PROBLEM DETAILS ->
Everything in the data should be repeated exactly, save for the images.

DATASET CONTENT ->
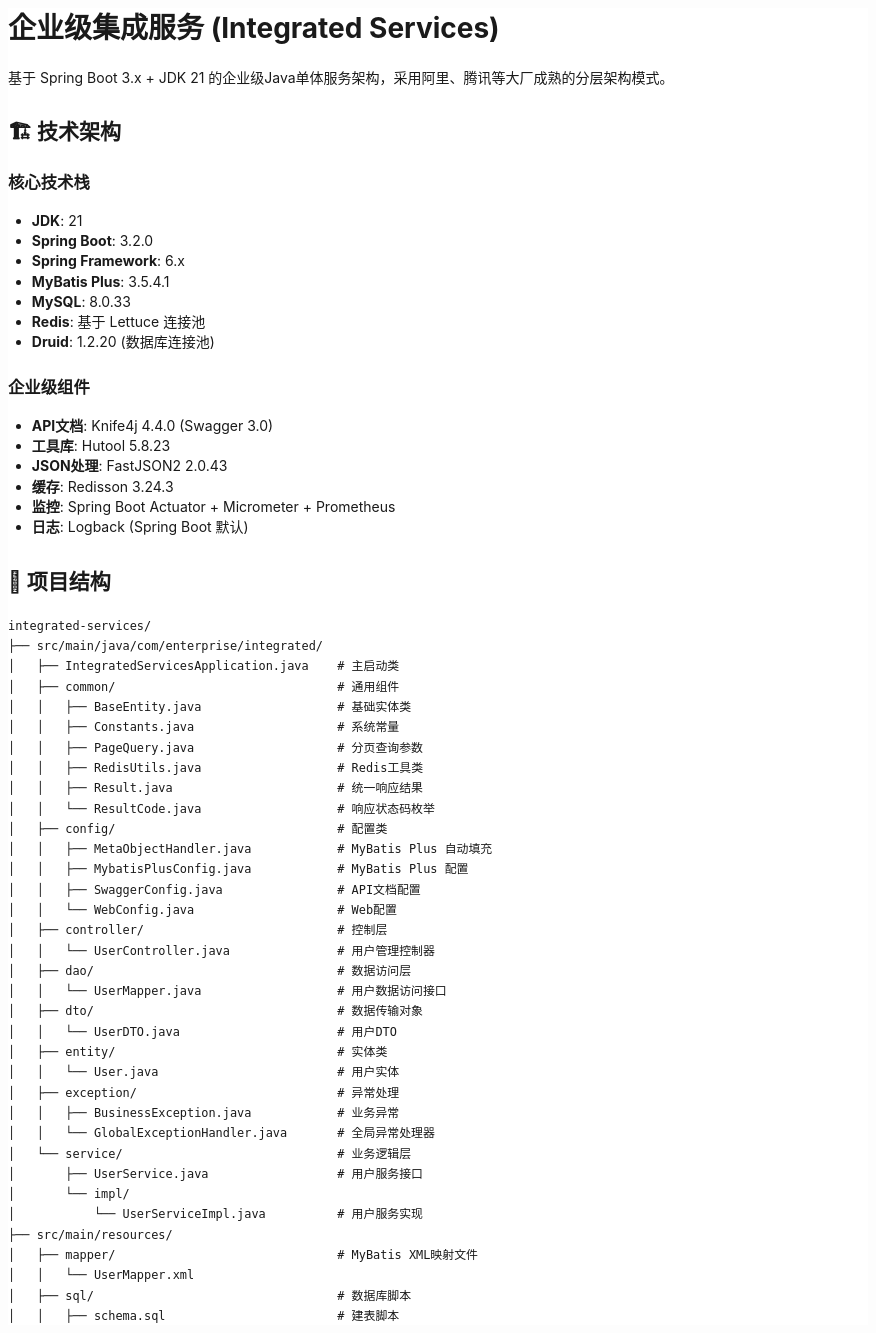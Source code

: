 # 企业级集成服务 (Integrated Services)

基于 Spring Boot 3.x + JDK 21 的企业级Java单体服务架构，采用阿里、腾讯等大厂成熟的分层架构模式。

## 🏗️ 技术架构

### 核心技术栈
- **JDK**: 21
- **Spring Boot**: 3.2.0
- **Spring Framework**: 6.x
- **MyBatis Plus**: 3.5.4.1
- **MySQL**: 8.0.33
- **Redis**: 基于 Lettuce 连接池
- **Druid**: 1.2.20 (数据库连接池)

### 企业级组件
- **API文档**: Knife4j 4.4.0 (Swagger 3.0)
- **工具库**: Hutool 5.8.23
- **JSON处理**: FastJSON2 2.0.43
- **缓存**: Redisson 3.24.3
- **监控**: Spring Boot Actuator + Micrometer + Prometheus
- **日志**: Logback (Spring Boot 默认)

## 📁 项目结构

```
integrated-services/
├── src/main/java/com/enterprise/integrated/
│   ├── IntegratedServicesApplication.java    # 主启动类
│   ├── common/                               # 通用组件
│   │   ├── BaseEntity.java                   # 基础实体类
│   │   ├── Constants.java                    # 系统常量
│   │   ├── PageQuery.java                    # 分页查询参数
│   │   ├── RedisUtils.java                   # Redis工具类
│   │   ├── Result.java                       # 统一响应结果
│   │   └── ResultCode.java                   # 响应状态码枚举
│   ├── config/                               # 配置类
│   │   ├── MetaObjectHandler.java            # MyBatis Plus 自动填充
│   │   ├── MybatisPlusConfig.java            # MyBatis Plus 配置
│   │   ├── SwaggerConfig.java                # API文档配置
│   │   └── WebConfig.java                    # Web配置
│   ├── controller/                           # 控制层
│   │   └── UserController.java               # 用户管理控制器
│   ├── dao/                                  # 数据访问层
│   │   └── UserMapper.java                   # 用户数据访问接口
│   ├── dto/                                  # 数据传输对象
│   │   └── UserDTO.java                      # 用户DTO
│   ├── entity/                               # 实体类
│   │   └── User.java                         # 用户实体
│   ├── exception/                            # 异常处理
│   │   ├── BusinessException.java            # 业务异常
│   │   └── GlobalExceptionHandler.java       # 全局异常处理器
│   └── service/                              # 业务逻辑层
│       ├── UserService.java                  # 用户服务接口
│       └── impl/
│           └── UserServiceImpl.java          # 用户服务实现
├── src/main/resources/
│   ├── mapper/                               # MyBatis XML映射文件
│   │   └── UserMapper.xml
│   ├── sql/                                  # 数据库脚本
│   │   ├── schema.sql                        # 建表脚本
```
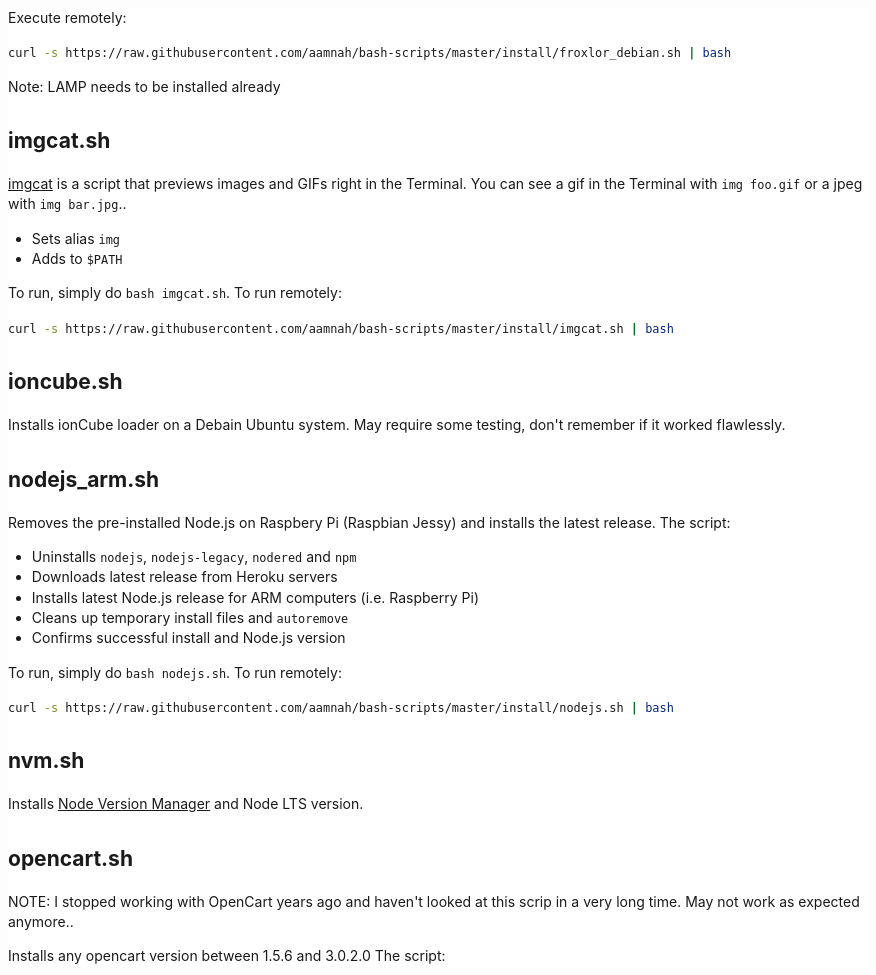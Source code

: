 Execute remotely:

```bash
curl -s https://raw.githubusercontent.com/aamnah/bash-scripts/master/install/froxlor_debian.sh | bash
```

Note: LAMP needs to be installed already

## imgcat.sh

[imgcat](https://www.iterm2.com/images.html) is a script that previews images and GIFs right in the Terminal. You can see a gif in the Terminal with `img foo.gif` or a jpeg with `img bar.jpg`..

- Sets alias `img`
- Adds to `$PATH`

To run, simply do `bash imgcat.sh`. To run remotely:

```bash
curl -s https://raw.githubusercontent.com/aamnah/bash-scripts/master/install/imgcat.sh | bash
```

## ioncube.sh

Installs ionCube loader on a Debain Ubuntu system. May require some testing, don't remember if it worked flawlessly.

## nodejs_arm.sh

Removes the pre-installed Node.js on Raspbery Pi (Raspbian Jessy) and installs the latest release. The script:

- Uninstalls `nodejs`, `nodejs-legacy`, `nodered` and `npm`
- Downloads latest release from Heroku servers
- Installs latest Node.js release for ARM computers (i.e. Raspberry Pi)
- Cleans up temporary install files and `autoremove`
- Confirms successful install and Node.js version

To run, simply do `bash nodejs.sh`. To run remotely:

```bash
curl -s https://raw.githubusercontent.com/aamnah/bash-scripts/master/install/nodejs.sh | bash
```

## nvm.sh

Installs [Node Version Manager](https://github.com/creationix/nvm) and Node LTS version.

## opencart.sh

NOTE: I stopped working with OpenCart years ago and haven't looked at this scrip in a very long time. May not work as expected anymore..

Installs any opencart version between 1.5.6 and 3.0.2.0 The script:
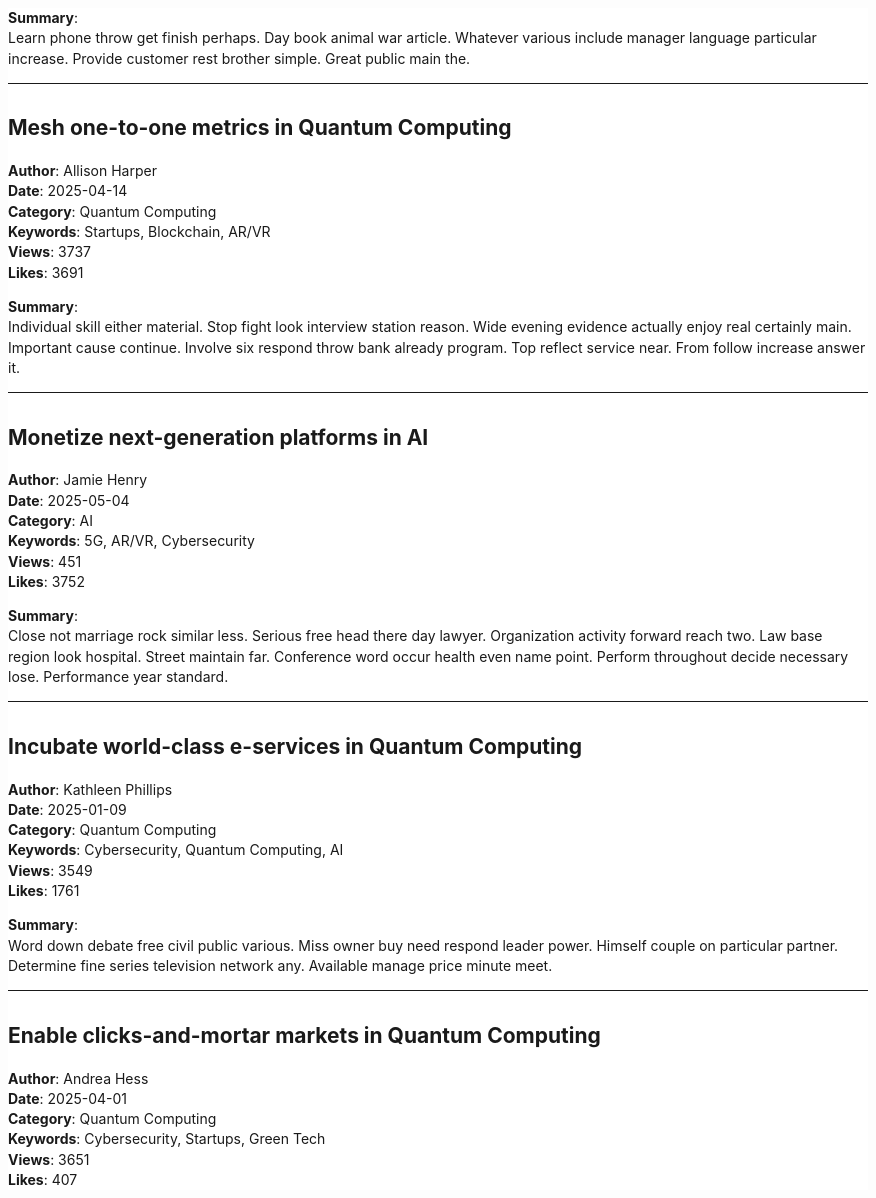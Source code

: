 **Summary**:  
Learn phone throw get finish perhaps. Day book animal war article. Whatever various include manager language particular increase.
Provide customer rest brother simple. Great public main the.

---
## Mesh one-to-one metrics in Quantum Computing
**Author**: Allison Harper  
**Date**: 2025-04-14  
**Category**: Quantum Computing  
**Keywords**: Startups, Blockchain, AR/VR  
**Views**: 3737  
**Likes**: 3691  

**Summary**:  
Individual skill either material. Stop fight look interview station reason.
Wide evening evidence actually enjoy real certainly main.
Important cause continue. Involve six respond throw bank already program. Top reflect service near.
From follow increase answer it.

---
## Monetize next-generation platforms in AI
**Author**: Jamie Henry  
**Date**: 2025-05-04  
**Category**: AI  
**Keywords**: 5G, AR/VR, Cybersecurity  
**Views**: 451  
**Likes**: 3752  

**Summary**:  
Close not marriage rock similar less. Serious free head there day lawyer. Organization activity forward reach two.
Law base region look hospital. Street maintain far. Conference word occur health even name point.
Perform throughout decide necessary lose. Performance year standard.

---
## Incubate world-class e-services in Quantum Computing
**Author**: Kathleen Phillips  
**Date**: 2025-01-09  
**Category**: Quantum Computing  
**Keywords**: Cybersecurity, Quantum Computing, AI  
**Views**: 3549  
**Likes**: 1761  

**Summary**:  
Word down debate free civil public various. Miss owner buy need respond leader power.
Himself couple on particular partner. Determine fine series television network any. Available manage price minute meet.

---
## Enable clicks-and-mortar markets in Quantum Computing
**Author**: Andrea Hess  
**Date**: 2025-04-01  
**Category**: Quantum Computing  
**Keywords**: Cybersecurity, Startups, Green Tech  
**Views**: 3651  
**Likes**: 407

EXERCISE SOLUTION ->
Source code

: # 企业级集成服务 (Integrated Services)

基于 Spring Boot 3.x + JDK 21 的企业级Java单体服务架构，采用阿里、腾讯等大厂成熟的分层架构模式。

## 🏗️ 技术架构

### 核心技术栈
- **JDK**: 21
- **Spring Boot**: 3.2.0
- **Spring Framework**: 6.x
- **MyBatis Plus**: 3.5.4.1
- **MySQL**: 8.0.33
- **Redis**: 基于 Lettuce 连接池
- **Druid**: 1.2.20 (数据库连接池)

### 企业级组件
- **API文档**: Knife4j 4.4.0 (Swagger 3.0)
- **工具库**: Hutool 5.8.23
- **JSON处理**: FastJSON2 2.0.43
- **缓存**: Redisson 3.24.3
- **监控**: Spring Boot Actuator + Micrometer + Prometheus
- **日志**: Logback (Spring Boot 默认)

## 📁 项目结构

```
integrated-services/
├── src/main/java/com/enterprise/integrated/
│   ├── IntegratedServicesApplication.java    # 主启动类
│   ├── common/                               # 通用组件
│   │   ├── BaseEntity.java                   # 基础实体类
│   │   ├── Constants.java                    # 系统常量
│   │   ├── PageQuery.java                    # 分页查询参数
│   │   ├── RedisUtils.java                   # Redis工具类
│   │   ├── Result.java                       # 统一响应结果
│   │   └── ResultCode.java                   # 响应状态码枚举
│   ├── config/                               # 配置类
│   │   ├── MetaObjectHandler.java            # MyBatis Plus 自动填充
│   │   ├── MybatisPlusConfig.java            # MyBatis Plus 配置
│   │   ├── SwaggerConfig.java                # API文档配置
│   │   └── WebConfig.java                    # Web配置
│   ├── controller/                           # 控制层
│   │   └── UserController.java               # 用户管理控制器
│   ├── dao/                                  # 数据访问层
│   │   └── UserMapper.java                   # 用户数据访问接口
│   ├── dto/                                  # 数据传输对象
│   │   └── UserDTO.java                      # 用户DTO
│   ├── entity/                               # 实体类
│   │   └── User.java                         # 用户实体
│   ├── exception/                            # 异常处理
│   │   ├── BusinessException.java            # 业务异常
│   │   └── GlobalExceptionHandler.java       # 全局异常处理器
│   └── service/                              # 业务逻辑层
│       ├── UserService.java                  # 用户服务接口
│       └── impl/
│           └── UserServiceImpl.java          # 用户服务实现
├── src/main/resources/
│   ├── mapper/                               # MyBatis XML映射文件
│   │   └── UserMapper.xml
│   ├── sql/                                  # 数据库脚本
│   │   ├── schema.sql                        # 建表脚本
```
Source code

: Execute remotely:

```bash
curl -s https://raw.githubusercontent.com/aamnah/bash-scripts/master/install/froxlor_debian.sh | bash
```

Note: LAMP needs to be installed already

## imgcat.sh

[imgcat](https://www.iterm2.com/images.html) is a script that previews images and GIFs right in the Terminal. You can see a gif in the Terminal with `img foo.gif` or a jpeg with `img bar.jpg`..

- Sets alias `img`
- Adds to `$PATH`

To run, simply do `bash imgcat.sh`. To run remotely:

```bash
curl -s https://raw.githubusercontent.com/aamnah/bash-scripts/master/install/imgcat.sh | bash
```

## ioncube.sh

Installs ionCube loader on a Debain Ubuntu system. May require some testing, don't remember if it worked flawlessly.

## nodejs_arm.sh

Removes the pre-installed Node.js on Raspbery Pi (Raspbian Jessy) and installs the latest release. The script:

- Uninstalls `nodejs`, `nodejs-legacy`, `nodered` and `npm`
- Downloads latest release from Heroku servers
- Installs latest Node.js release for ARM computers (i.e. Raspberry Pi)
- Cleans up temporary install files and `autoremove`
- Confirms successful install and Node.js version

To run, simply do `bash nodejs.sh`. To run remotely:

```bash
curl -s https://raw.githubusercontent.com/aamnah/bash-scripts/master/install/nodejs.sh | bash
```

## nvm.sh

Installs [Node Version Manager](https://github.com/creationix/nvm) and Node LTS version.

## opencart.sh

NOTE: I stopped working with OpenCart years ago and haven't looked at this scrip in a very long time. May not work as expected anymore..

Installs any opencart version between 1.5.6 and 3.0.2.0 The script:
Source code

: **Summary**:  
Learn phone throw get finish perhaps. Day book animal war article. Whatever various include manager language particular increase.
Provide customer rest brother simple. Great public main the.

---
## Mesh one-to-one metrics in Quantum Computing
**Author**: Allison Harper  
**Date**: 2025-04-14  
**Category**: Quantum Computing  
**Keywords**: Startups, Blockchain, AR/VR  
**Views**: 3737  
**Likes**: 3691  

**Summary**:  
Individual skill either material. Stop fight look interview station reason.
Wide evening evidence actually enjoy real certainly main.
Important cause continue. Involve six respond throw bank already program. Top reflect service near.
From follow increase answer it.

---
## Monetize next-generation platforms in AI
**Author**: Jamie Henry  
**Date**: 2025-05-04  
**Category**: AI  
**Keywords**: 5G, AR/VR, Cybersecurity  
**Views**: 451  
**Likes**: 3752  

**Summary**:  
Close not marriage rock similar less. Serious free head there day lawyer. Organization activity forward reach two.
Law base region look hospital. Street maintain far. Conference word occur health even name point.
Perform throughout decide necessary lose. Performance year standard.

---
## Incubate world-class e-services in Quantum Computing
**Author**: Kathleen Phillips  
**Date**: 2025-01-09  
**Category**: Quantum Computing  
**Keywords**: Cybersecurity, Quantum Computing, AI  
**Views**: 3549  
**Likes**: 1761  

**Summary**:  
Word down debate free civil public various. Miss owner buy need respond leader power.
Himself couple on particular partner. Determine fine series television network any. Available manage price minute meet.

---
## Enable clicks-and-mortar markets in Quantum Computing
**Author**: Andrea Hess  
**Date**: 2025-04-01  
**Category**: Quantum Computing  
**Keywords**: Cybersecurity, Startups, Green Tech  
**Views**: 3651  
**Likes**: 407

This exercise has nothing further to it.